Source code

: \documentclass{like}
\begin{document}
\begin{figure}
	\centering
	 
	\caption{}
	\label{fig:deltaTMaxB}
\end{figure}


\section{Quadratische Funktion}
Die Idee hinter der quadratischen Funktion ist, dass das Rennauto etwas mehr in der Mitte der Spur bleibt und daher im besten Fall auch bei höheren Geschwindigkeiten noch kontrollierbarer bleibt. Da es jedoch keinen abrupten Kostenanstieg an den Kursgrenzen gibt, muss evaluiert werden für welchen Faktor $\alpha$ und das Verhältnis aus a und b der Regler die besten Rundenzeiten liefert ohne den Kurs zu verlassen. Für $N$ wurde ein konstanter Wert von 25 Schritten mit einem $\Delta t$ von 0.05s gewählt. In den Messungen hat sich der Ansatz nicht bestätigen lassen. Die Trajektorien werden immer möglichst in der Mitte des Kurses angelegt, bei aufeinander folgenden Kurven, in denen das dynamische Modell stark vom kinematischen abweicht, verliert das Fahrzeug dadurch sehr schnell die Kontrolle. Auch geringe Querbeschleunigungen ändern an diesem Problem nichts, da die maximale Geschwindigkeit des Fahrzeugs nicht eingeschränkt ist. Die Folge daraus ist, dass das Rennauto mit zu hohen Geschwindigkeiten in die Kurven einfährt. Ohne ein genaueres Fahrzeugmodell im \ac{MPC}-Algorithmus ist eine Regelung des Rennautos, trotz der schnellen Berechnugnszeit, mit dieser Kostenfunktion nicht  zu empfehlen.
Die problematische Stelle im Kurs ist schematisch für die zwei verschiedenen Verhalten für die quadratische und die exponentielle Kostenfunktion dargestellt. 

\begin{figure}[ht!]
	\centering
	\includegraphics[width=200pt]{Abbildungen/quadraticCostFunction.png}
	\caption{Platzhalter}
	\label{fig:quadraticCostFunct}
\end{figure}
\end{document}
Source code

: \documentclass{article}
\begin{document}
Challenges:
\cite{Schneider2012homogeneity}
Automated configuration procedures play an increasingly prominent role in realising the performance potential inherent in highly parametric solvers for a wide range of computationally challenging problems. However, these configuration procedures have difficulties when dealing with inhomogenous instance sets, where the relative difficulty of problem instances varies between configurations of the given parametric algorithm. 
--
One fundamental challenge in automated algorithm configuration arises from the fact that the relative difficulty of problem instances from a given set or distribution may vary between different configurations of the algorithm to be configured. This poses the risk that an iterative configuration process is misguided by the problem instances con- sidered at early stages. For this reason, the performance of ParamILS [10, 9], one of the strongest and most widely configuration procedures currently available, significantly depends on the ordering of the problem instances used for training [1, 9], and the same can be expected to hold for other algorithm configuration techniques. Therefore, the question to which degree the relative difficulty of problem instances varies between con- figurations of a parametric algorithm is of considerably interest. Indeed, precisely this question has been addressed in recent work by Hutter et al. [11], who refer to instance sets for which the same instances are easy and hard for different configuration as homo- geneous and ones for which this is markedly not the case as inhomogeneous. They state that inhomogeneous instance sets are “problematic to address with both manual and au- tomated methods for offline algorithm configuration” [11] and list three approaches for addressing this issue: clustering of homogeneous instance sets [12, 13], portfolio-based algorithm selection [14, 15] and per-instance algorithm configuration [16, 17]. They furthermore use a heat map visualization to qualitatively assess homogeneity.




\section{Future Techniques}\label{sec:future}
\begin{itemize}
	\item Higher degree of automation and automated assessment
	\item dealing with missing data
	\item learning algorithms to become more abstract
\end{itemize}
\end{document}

# # #

Go over the listing above and copy out each line that includes "label".

_Answer section_
	\label{fig:deltaTMaxB}
	\label{fig:quadraticCostFunct}
\section{Future Techniques}\label{sec:future}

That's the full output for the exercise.